‘Co-operation between nations has become essential for the very life of their peoples. But that co-operation does not take place as between States at all. A trading corporation called “Britain” does not buy cotton from another corporation called “America.” A manufacturer in Manchester strikes a bargain with a merchant in Louisiana in order to keep a bargain with a dyer in Germany, and three, or a much larger number of parties, enter into virtual, or perhaps actual, contract, and form a mutually dependent economic community (numbering, it may be, with the work-people in the group of industries involved, some millions of individuals)—an economic entity so far as one can exist which does not include all organised society. The special interests of such a community may become hostile to those of another community, but it will almost certainly not be a “national” one, but one of a like nature, say a shipping ring or groups of international bankers or Stock Exchange speculators. The frontiers of such communities do not coincide with the areas in which operate the functions of the State. How could a State, say Britain, act on behalf of an economic entity such as that just indicated? By pressure against America or Germany? But the community against which the British manufacturer in this case wants pressure exercised is not “America” or “Germany”—both want it exercised against the shipping ring or the speculators or the bankers who in part are British. If Britain injures America or Germany as a whole, she injures necessarily the economic entity which it was her object to protect.’[19]

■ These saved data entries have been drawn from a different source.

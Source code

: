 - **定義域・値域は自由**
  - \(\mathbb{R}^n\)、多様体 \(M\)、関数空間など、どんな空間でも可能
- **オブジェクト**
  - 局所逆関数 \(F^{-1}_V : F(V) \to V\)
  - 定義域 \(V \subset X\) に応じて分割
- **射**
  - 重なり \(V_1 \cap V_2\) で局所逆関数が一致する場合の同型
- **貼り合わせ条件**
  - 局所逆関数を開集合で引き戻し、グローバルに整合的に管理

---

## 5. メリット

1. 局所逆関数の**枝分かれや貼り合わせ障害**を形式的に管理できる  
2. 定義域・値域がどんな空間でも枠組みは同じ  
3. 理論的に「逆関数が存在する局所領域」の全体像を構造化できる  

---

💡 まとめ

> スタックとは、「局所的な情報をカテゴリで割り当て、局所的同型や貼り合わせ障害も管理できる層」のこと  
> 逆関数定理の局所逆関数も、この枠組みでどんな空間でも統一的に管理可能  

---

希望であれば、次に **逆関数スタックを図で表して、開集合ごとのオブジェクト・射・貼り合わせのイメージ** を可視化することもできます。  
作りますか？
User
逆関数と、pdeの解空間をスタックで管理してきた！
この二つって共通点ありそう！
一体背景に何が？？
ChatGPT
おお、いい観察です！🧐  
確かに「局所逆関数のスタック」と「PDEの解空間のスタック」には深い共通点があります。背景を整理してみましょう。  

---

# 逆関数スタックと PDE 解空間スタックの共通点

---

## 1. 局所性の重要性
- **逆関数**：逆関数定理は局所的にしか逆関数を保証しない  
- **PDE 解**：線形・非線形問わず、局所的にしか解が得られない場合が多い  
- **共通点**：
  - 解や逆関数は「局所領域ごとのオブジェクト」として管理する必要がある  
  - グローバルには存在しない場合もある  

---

This line of reasoning is no longer valid, for it was based upon a system of economic individualism, upon a distinction between the functions proper to the State and those proper to the citizen. This individualist system has been profoundly transformed in the direction of national control by the measures adopted everywhere for the purposes of war; a transformation that the confiscatory clauses of the Treaty and the arrangements for the payment of the indemnity help to render permanent. While the old understanding or convention has been destroyed—or its disappearance very greatly accelerated—by the Allies, no new one has so far been established to take its place. To that fact we must ascribe much of the economic paralysis that has come upon the world.

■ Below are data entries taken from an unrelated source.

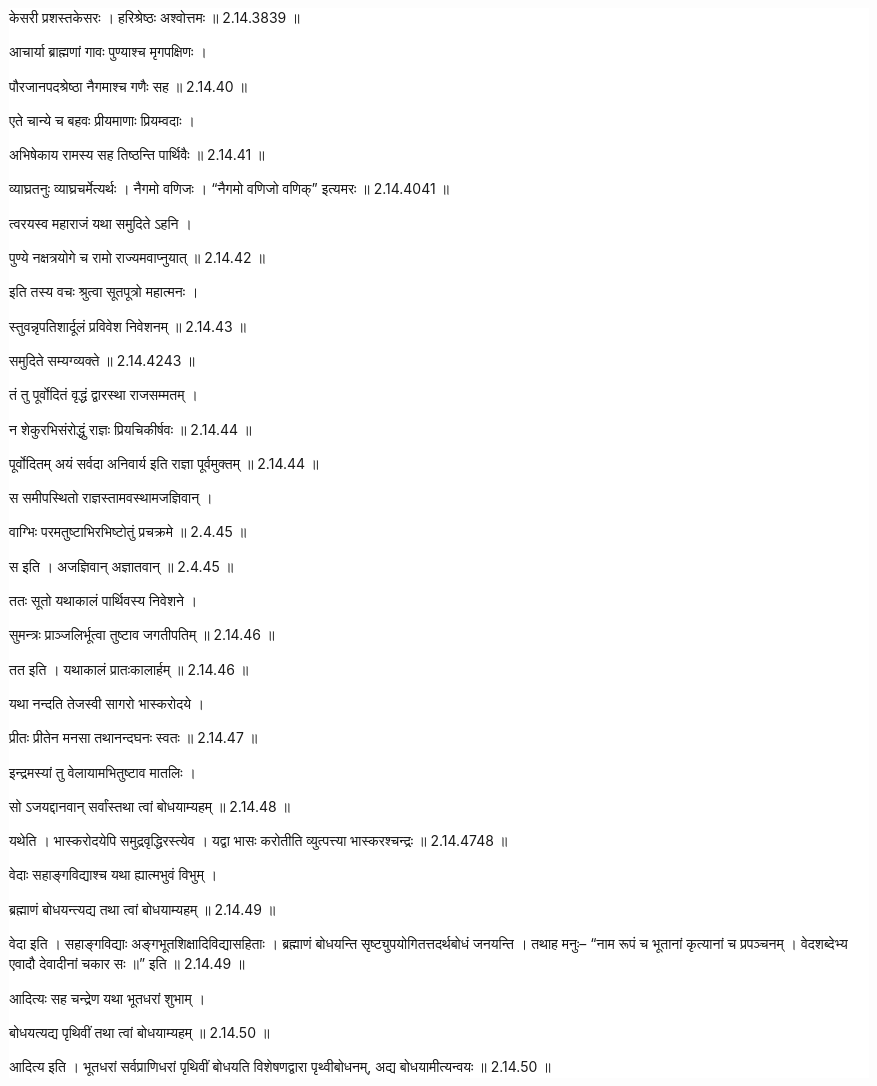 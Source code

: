 केसरी प्रशस्तकेसरः । हरिश्रेष्ठः अश्वोत्तमः ॥ 2.14.3839 ॥

आचार्या ब्राह्मणां गावः पुण्याश्च मृगपक्षिणः ।

पौरजानपदश्रेष्ठा नैगमाश्च गणैः सह ॥ 2.14.40 ॥

एते चान्ये च बहवः प्रीयमाणाः प्रियम्वदाः ।

अभिषेकाय रामस्य सह तिष्ठन्ति पार्थिवैः ॥ 2.14.41 ॥

व्याघ्रतनुः व्याघ्रचर्मेत्यर्थः । नैगमो वणिजः । “नैगमो वणिजो वणिक्” इत्यमरः ॥ 2.14.4041 ॥

त्वरयस्व महाराजं यथा समुदिते ऽहनि ।

पुण्ये नक्षत्रयोगे च रामो राज्यमवाप्नुयात् ॥ 2.14.42 ॥

इति तस्य वचः श्रुत्वा सूतपूत्रो महात्मनः ।

स्तुवन्नृपतिशार्दूलं प्रविवेश निवेशनम् ॥ 2.14.43 ॥

समुदिते सम्यग्व्यक्ते ॥ 2.14.4243 ॥

तं तु पूर्वोदितं वृद्धं द्वारस्था राजसम्मतम् ।

न शेकुरभिसंरोद्धुं राज्ञः प्रियचिकीर्षवः ॥ 2.14.44 ॥

पूर्वोदितम् अयं सर्वदा अनिवार्य इति राज्ञा पूर्वमुक्तम् ॥ 2.14.44 ॥

स समीपस्थितो राज्ञस्तामवस्थामजज्ञिवान् ।

वाग्भिः परमतुष्टाभिरभिष्टोतुं प्रचक्रमे ॥ 2.4.45 ॥

स इति । अजज्ञिवान् अज्ञातवान् ॥ 2.4.45 ॥

ततः सूतो यथाकालं पार्थिवस्य निवेशने ।

सुमन्त्रः प्राञ्जलिर्भूत्वा तुष्टाव जगतीपतिम् ॥ 2.14.46 ॥

तत इति । यथाकालं प्रातःकालार्हम् ॥ 2.14.46 ॥

यथा नन्दति तेजस्वी सागरो भास्करोदये ।

प्रीतः प्रीतेन मनसा तथानन्दघनः स्वतः ॥ 2.14.47 ॥

इन्द्रमस्यां तु वेलायामभितुष्टाव मातलिः ।

सो ऽजयद्दानवान् सर्वांस्तथा त्वां बोधयाम्यहम् ॥ 2.14.48 ॥

यथेति । भास्करोदयेपि समुद्रवृद्धिरस्त्येव । यद्वा भासः करोतीति व्युत्पत्त्या भास्करश्चन्द्रः ॥ 2.14.4748 ॥

वेदाः सहाङ्गविद्याश्च यथा ह्यात्मभुवं विभुम् ।

ब्रह्माणं बोधयन्त्यद्य तथा त्वां बोधयाम्यहम् ॥ 2.14.49 ॥

वेदा इति । सहाङ्गविद्याः अङ्गभूतशिक्षादिविद्यासहिताः । ब्रह्माणं बोधयन्ति सृष्ट्युपयोगितत्तदर्थबोधं जनयन्ति । तथाह मनुः– “नाम रूपं च भूतानां कृत्यानां च प्रपञ्चनम् । वेदशब्देभ्य एवादौ देवादीनां चकार सः ॥” इति ॥ 2.14.49 ॥

आदित्यः सह चन्द्रेण यथा भूतधरां शुभाम् ।

बोधयत्यद्य पृथिवीं तथा त्वां बोधयाम्यहम् ॥ 2.14.50 ॥

आदित्य इति । भूतधरां सर्वप्राणिधरां पृथिवीं बोधयति विशेषणद्वारा पृथ्वीबोधनम्, अद्य बोधयामीत्यन्वयः ॥ 2.14.50 ॥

I am aware, of course, that the passage I have quoted did not tell the whole story; that already before the War the power of the political State was being more and more used by ‘big business’; that in China, Mexico, Central America, the Near East, Morocco, Persia, Mesopotamia, wherever there was undeveloped and disorderly territory, private enterprise was exercising pressure upon the State to use its power to ensure sources of raw material or areas for the investment of capital. That phase of the question is dealt with at greater length elsewhere.[20] But the actual (whatever the potential) economic importance of the territory about which the nations quarrelled was as yet, in 1914, small; the part taken by Governments in the control and direction of international trade was negligible. Europe lived by processes that went on without serious obstacle across frontiers. Little States, for instance, without Colonies (Scandinavia, Switzerland) not only maintained a standard of living for their people quite as high as that in the great States, but maintained it moreover by virtue of a foreign trade relatively as considerable. And the forces which preserved the international understanding by which that trade was carried on were obviously great.

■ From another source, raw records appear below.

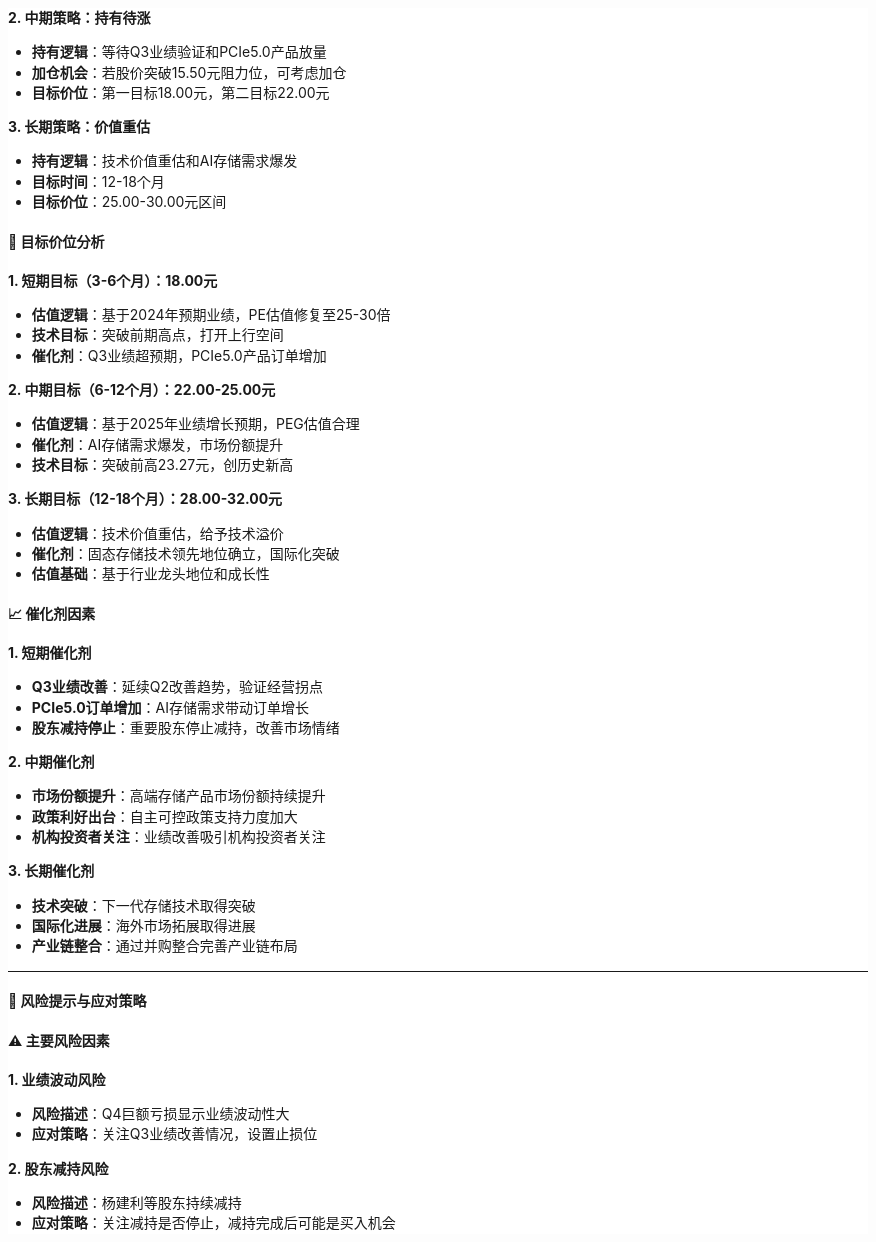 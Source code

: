 **2. 中期策略：持有待涨**
- **持有逻辑**：等待Q3业绩验证和PCIe5.0产品放量
- **加仓机会**：若股价突破15.50元阻力位，可考虑加仓
- **目标价位**：第一目标18.00元，第二目标22.00元

**3. 长期策略：价值重估**
- **持有逻辑**：技术价值重估和AI存储需求爆发
- **目标时间**：12-18个月
- **目标价位**：25.00-30.00元区间

#### 🎯 **目标价位分析**

**1. 短期目标（3-6个月）：18.00元**
- **估值逻辑**：基于2024年预期业绩，PE估值修复至25-30倍
- **技术目标**：突破前期高点，打开上行空间
- **催化剂**：Q3业绩超预期，PCIe5.0产品订单增加

**2. 中期目标（6-12个月）：22.00-25.00元**
- **估值逻辑**：基于2025年业绩增长预期，PEG估值合理
- **催化剂**：AI存储需求爆发，市场份额提升
- **技术目标**：突破前高23.27元，创历史新高

**3. 长期目标（12-18个月）：28.00-32.00元**
- **估值逻辑**：技术价值重估，给予技术溢价
- **催化剂**：固态存储技术领先地位确立，国际化突破
- **估值基础**：基于行业龙头地位和成长性

#### 📈 **催化剂因素**

**1. 短期催化剂**
- **Q3业绩改善**：延续Q2改善趋势，验证经营拐点
- **PCIe5.0订单增加**：AI存储需求带动订单增长
- **股东减持停止**：重要股东停止减持，改善市场情绪

**2. 中期催化剂**
- **市场份额提升**：高端存储产品市场份额持续提升
- **政策利好出台**：自主可控政策支持力度加大
- **机构投资者关注**：业绩改善吸引机构投资者关注

**3. 长期催化剂**
- **技术突破**：下一代存储技术取得突破
- **国际化进展**：海外市场拓展取得进展
- **产业链整合**：通过并购整合完善产业链布局

---

#### 🚨 风险提示与应对策略

#### ⚠️ **主要风险因素**

**1. 业绩波动风险**
- **风险描述**：Q4巨额亏损显示业绩波动性大
- **应对策略**：关注Q3业绩改善情况，设置止损位

**2. 股东减持风险**
- **风险描述**：杨建利等股东持续减持
- **应对策略**：关注减持是否停止，减持完成后可能是买入机会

It was not true, before the War, to say that Germany had to expand her frontiers to feed her population. It is true that with her, as with us, her soil did not produce the food needed for the populations living on it; as with us, about fifteen millions were being fed by means of trade with territories which politically she did not ‘own,’ and did not need to ‘own’—with Russia, with South America, with Asia, with our own Colonies. Like us Germany was turning her coal and iron into bread. The process could have gone on almost indefinitely, so long as the coal and iron lasted, as the tendency to territorial division of labour was being intensified by the development of transport and invention. (The pressure of the population on the food resources of these islands was possibly greater under the Heptarchy than at present, when they support forty-five millions.) Under the old economic order conquest meant, not a transfer of wealth from one set of persons to another—for the soil of Alsace, for instance, remained in the hands of those who had owned it under France—but a change of administration. The change may have been as unwarrantable and oppressive as you will, but it did not involve economic strangulation of the conquered peoples or any very fundamental economic change at all. French economic life did not wither as the result of the changes of frontier in 1872, and French factories were not shut off from raw material, French cities were not stricken with starvation as the result of France’s defeat. Her economic and financial recovery was extraordinarily rapid; her financial position a year or two after the War was sounder than that of Germany. It seemed, therefore, that if Germany, of all nations, and Bismarck, of all statesmen, could thus respect the convention which after war secured the immunity of private trade and property, it must indeed be deeply rooted in international comity.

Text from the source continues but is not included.